### GOAL OF THE EXERCISE
Extract each line from the entries below that has the string "GitHub" in it.

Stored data
----

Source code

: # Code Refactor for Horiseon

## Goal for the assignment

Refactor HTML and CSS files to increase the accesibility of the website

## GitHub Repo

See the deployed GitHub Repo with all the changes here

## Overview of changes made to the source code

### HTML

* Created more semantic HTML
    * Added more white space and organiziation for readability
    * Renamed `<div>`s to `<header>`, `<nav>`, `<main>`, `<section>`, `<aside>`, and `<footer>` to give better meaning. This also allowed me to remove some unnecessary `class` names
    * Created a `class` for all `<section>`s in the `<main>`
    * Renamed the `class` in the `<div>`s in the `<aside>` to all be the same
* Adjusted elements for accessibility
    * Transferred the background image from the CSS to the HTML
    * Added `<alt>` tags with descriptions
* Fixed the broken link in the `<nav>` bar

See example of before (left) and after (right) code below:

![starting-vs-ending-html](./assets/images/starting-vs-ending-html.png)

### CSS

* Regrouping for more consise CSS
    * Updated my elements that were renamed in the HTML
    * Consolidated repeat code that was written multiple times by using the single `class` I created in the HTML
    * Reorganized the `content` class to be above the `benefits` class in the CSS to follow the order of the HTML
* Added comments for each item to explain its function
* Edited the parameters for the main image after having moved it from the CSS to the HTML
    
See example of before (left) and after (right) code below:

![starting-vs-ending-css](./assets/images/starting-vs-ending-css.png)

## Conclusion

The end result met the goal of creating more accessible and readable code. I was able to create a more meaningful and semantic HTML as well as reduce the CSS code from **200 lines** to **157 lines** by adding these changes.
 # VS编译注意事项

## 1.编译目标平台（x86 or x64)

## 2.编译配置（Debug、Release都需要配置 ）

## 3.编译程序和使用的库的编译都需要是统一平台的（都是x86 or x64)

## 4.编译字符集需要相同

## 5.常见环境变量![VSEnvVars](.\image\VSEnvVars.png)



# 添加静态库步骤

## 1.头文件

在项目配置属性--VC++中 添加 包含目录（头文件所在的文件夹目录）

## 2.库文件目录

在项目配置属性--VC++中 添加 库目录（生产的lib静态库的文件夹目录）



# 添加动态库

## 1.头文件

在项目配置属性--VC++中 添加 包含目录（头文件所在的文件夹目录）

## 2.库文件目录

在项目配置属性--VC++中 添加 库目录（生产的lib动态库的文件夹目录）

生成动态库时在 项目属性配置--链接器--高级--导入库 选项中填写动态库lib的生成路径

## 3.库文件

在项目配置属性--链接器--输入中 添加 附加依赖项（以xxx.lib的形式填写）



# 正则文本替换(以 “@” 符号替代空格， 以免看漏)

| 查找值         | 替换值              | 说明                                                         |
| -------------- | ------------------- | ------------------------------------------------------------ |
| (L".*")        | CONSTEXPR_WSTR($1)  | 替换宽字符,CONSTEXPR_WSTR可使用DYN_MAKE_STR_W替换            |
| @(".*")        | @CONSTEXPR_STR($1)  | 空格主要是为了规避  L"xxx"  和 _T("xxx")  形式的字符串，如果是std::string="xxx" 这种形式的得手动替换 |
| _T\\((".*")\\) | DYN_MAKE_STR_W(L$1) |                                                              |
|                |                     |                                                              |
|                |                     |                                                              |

----

### EXERCISE OUTPUT
## GitHub Repo
See the deployed GitHub Repo with all the changes here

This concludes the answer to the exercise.